March 1, 2015 Speaker: Bryce Morgan Series: Happy Ever After (Revelation)

Topic: Revelation Passage: Revelation 8:1–8:5

Happy Ever After

What Goes Up, Will Come Down
Revelation 8:1-5
(One Lord: No One Like You)
March 1st, 2015


I. John's Travel Journal

The island of Patmos. Small. Rocky. Barren. Because of its desolate conditions, the Roman authorities, at some point, decided it would make a wonderful prison island. Many criminals were banished to its shores...and at least one Apostle. The Apostle John tells us in the opening chapter of the Revelation that he “was on the island called Patmos on account of the word of God and the testimony of Jesus.” (1:9). Banished like a criminal because he was speaking about Jesus, little could John have known that this place of confinement and condemnation, would become for him a place of visionary transport into landscapes of glory.

And what we have before us this morning, is, what we might call, John's travel journel. So turn if you will to Revelation 8. This is where we will pick up again with our ongoing study in this amazing book, looking specifically this moring at the first five verses of the chapter.


II. The Passage: “With the Prayers of the Saints” (8:1-5)

As we try to understand these verses and what God has for us in these verses, I think it's helpful to break this short passage into three smaller parts. Verses 1 and 2 focus on both “Silence and Seal”, verses 3 and 4, focus on both “Offering and Outcry”, and verse 5 focuses on both “Fire and Fury”.


A. Silence and Seal (8:1, 2)

With that breakdown in mind, let's begin by looking together at verses 1 and 2. This is what John tells us...

When the Lamb opened the seventh seal, there was silence in heaven for about half an hour. [2] Then I saw the seven angels who stand before God, and seven trumpets were given to them.

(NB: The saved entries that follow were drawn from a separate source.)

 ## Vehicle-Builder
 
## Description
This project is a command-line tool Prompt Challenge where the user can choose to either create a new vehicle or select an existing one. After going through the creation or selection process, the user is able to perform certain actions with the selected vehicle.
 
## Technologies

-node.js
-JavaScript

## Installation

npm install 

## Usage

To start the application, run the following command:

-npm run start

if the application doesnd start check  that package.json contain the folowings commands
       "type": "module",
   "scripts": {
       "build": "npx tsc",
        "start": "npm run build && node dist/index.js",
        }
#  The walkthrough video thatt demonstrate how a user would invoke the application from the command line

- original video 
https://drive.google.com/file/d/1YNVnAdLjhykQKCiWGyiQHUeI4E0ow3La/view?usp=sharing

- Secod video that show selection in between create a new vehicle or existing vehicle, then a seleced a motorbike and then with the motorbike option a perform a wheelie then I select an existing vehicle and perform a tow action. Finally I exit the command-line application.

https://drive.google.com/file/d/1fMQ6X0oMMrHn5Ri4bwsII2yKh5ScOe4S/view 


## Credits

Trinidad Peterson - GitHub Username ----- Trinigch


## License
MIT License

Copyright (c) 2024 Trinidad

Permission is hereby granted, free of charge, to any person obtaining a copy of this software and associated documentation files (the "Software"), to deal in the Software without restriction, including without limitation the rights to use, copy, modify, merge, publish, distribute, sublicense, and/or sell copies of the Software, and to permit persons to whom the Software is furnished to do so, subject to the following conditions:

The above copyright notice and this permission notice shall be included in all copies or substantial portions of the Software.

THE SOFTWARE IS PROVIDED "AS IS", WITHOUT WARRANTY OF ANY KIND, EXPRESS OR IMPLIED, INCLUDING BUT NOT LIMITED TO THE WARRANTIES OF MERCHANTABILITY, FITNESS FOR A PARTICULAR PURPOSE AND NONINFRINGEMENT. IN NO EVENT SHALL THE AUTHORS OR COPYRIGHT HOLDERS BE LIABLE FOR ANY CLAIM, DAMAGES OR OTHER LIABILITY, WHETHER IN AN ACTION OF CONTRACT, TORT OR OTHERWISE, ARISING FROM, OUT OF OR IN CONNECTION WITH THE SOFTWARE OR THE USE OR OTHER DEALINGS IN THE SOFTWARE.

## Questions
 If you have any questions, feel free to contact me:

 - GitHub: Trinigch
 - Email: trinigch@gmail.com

So right away we are reminded of the fact that we are dropping into a narrative river that has already been flowing for several chapters now. Its headwaters are back in chapter 4, where John was transported, by means of a vision, into what was a symbolic representation of God's throneroom/heavely temple. It was there that John witnessed the Lamb, Jesus Christ, taking a scroll, sealed with seven seals, from the right hand of God. You may remember that, based on other clues from Revelation, this scroll represents the decree/plan of God to bring ultimate justice to the earth by unleashing His wrath on unrepentant sinners, and lavishing reward and rest on His people.

And as we learn from chapter 5, Jesus alone is worthy to open this scroll, that is, to execute God's plan for ultmate justice.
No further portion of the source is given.